Last fall, Google released a tool called 'Arc' that allowed developers to run their Android apps in Chrome OS. Soon after, it became clear that Arc's functionality would expand to other platforms, like Linux, Windows, and Mac OS X - basically, any platform that has a Chrome version available.
As Ars technica relays, we can see that Google has begun to really ramp-up its rollout of Arc. At first, developers that ported their apps directly to Arc worked with Google directly, but now, developers can take it upon themselves, submit the app to the store, and relish in the fact that they're able to support another platform without much hassle.
What makes that possible is a tool called Arc Welder, a conversion app of sorts. Even if you're not a developer but have access to an APK, you should be able to use this app to see whether or not that one you're trying to convert actually works fine through Arc. The more feature-rich of apps out there will require the developer to make changes, though, as a simple conversion will not add all of the necessary hooks for use with Google Play Services.

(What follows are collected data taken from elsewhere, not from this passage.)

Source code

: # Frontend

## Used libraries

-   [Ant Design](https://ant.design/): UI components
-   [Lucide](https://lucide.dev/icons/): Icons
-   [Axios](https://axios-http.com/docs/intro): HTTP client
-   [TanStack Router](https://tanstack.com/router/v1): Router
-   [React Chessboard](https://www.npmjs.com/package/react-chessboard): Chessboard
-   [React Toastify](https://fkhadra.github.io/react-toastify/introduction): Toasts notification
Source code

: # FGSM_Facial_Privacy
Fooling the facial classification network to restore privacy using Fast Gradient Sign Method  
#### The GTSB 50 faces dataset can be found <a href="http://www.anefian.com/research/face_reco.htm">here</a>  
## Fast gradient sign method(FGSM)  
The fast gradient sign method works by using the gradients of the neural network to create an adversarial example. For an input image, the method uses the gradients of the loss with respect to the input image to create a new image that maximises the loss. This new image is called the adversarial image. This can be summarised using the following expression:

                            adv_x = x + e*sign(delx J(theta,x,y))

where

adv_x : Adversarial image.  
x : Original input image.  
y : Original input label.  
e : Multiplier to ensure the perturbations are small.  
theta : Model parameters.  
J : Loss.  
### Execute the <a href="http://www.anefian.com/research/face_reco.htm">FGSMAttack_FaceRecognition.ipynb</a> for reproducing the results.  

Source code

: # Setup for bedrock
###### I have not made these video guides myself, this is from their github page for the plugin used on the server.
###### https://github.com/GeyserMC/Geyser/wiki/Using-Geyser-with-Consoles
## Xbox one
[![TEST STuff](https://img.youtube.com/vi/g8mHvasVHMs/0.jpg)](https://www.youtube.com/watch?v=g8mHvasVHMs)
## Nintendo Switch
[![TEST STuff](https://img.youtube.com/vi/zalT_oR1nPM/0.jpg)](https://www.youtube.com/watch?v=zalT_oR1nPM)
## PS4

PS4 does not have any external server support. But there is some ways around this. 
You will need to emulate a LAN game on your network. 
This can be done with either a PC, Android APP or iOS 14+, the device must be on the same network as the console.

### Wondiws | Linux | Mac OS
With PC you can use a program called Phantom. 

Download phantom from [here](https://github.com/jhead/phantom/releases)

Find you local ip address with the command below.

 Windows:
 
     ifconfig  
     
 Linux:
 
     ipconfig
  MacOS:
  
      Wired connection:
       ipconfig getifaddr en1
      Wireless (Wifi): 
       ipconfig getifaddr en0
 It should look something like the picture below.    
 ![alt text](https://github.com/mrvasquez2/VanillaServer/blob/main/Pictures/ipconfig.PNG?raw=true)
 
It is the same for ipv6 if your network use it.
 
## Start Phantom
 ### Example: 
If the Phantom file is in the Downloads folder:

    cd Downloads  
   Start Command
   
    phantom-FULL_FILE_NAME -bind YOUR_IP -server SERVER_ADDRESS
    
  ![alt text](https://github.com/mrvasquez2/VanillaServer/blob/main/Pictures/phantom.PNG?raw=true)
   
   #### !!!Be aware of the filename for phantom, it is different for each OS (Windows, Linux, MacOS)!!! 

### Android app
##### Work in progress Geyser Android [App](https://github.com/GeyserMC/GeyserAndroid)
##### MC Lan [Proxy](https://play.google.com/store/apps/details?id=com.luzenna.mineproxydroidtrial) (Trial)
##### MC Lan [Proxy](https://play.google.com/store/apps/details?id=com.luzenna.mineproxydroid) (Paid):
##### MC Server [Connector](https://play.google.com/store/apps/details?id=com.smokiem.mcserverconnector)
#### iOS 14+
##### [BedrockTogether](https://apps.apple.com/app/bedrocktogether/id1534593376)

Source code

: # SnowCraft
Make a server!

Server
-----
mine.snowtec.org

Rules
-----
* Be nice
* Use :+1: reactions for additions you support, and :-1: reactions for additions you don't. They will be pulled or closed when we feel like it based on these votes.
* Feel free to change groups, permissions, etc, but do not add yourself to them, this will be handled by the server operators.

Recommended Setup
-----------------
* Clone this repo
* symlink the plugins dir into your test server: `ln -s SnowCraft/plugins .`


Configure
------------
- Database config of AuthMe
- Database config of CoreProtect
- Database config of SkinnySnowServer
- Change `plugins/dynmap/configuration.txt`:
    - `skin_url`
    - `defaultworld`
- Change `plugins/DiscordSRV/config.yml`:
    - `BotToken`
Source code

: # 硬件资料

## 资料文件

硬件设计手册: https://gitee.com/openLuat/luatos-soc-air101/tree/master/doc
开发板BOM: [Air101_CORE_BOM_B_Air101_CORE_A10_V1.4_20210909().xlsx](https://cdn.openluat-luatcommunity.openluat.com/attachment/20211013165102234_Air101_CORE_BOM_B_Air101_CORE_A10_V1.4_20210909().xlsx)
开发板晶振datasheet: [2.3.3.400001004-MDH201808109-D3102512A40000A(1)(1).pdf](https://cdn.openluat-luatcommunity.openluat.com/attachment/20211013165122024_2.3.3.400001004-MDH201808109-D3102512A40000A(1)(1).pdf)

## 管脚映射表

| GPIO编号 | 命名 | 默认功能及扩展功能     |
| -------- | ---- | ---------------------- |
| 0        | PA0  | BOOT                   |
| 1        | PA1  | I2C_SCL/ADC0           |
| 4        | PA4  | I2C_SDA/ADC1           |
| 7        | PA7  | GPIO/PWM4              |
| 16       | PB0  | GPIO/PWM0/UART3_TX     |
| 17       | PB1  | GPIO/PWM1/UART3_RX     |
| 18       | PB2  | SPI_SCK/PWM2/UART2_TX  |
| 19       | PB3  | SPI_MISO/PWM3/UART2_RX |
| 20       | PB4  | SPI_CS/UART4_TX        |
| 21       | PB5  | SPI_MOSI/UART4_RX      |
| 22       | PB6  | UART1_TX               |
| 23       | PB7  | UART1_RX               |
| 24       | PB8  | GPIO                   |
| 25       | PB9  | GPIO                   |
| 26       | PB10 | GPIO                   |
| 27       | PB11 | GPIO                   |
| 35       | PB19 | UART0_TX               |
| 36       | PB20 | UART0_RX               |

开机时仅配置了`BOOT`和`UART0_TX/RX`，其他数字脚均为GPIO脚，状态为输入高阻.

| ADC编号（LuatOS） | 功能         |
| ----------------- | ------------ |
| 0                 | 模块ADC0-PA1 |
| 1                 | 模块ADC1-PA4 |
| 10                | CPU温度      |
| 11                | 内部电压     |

Android "emulation", if I may call it that, is nothing new. There are products like Bluestacks and DuOS that have allowed people to run Android apps on their PC for some time. But, when given an official option, it's hard to ignore, especially since no one is more capable of making Android on the PC work better than the owners of that ecosystem.
For regular users, there's not too much to get excited about right now. As Arc catches on, and the app store fills up, it could prove to be an incredibly useful addition to Chrome.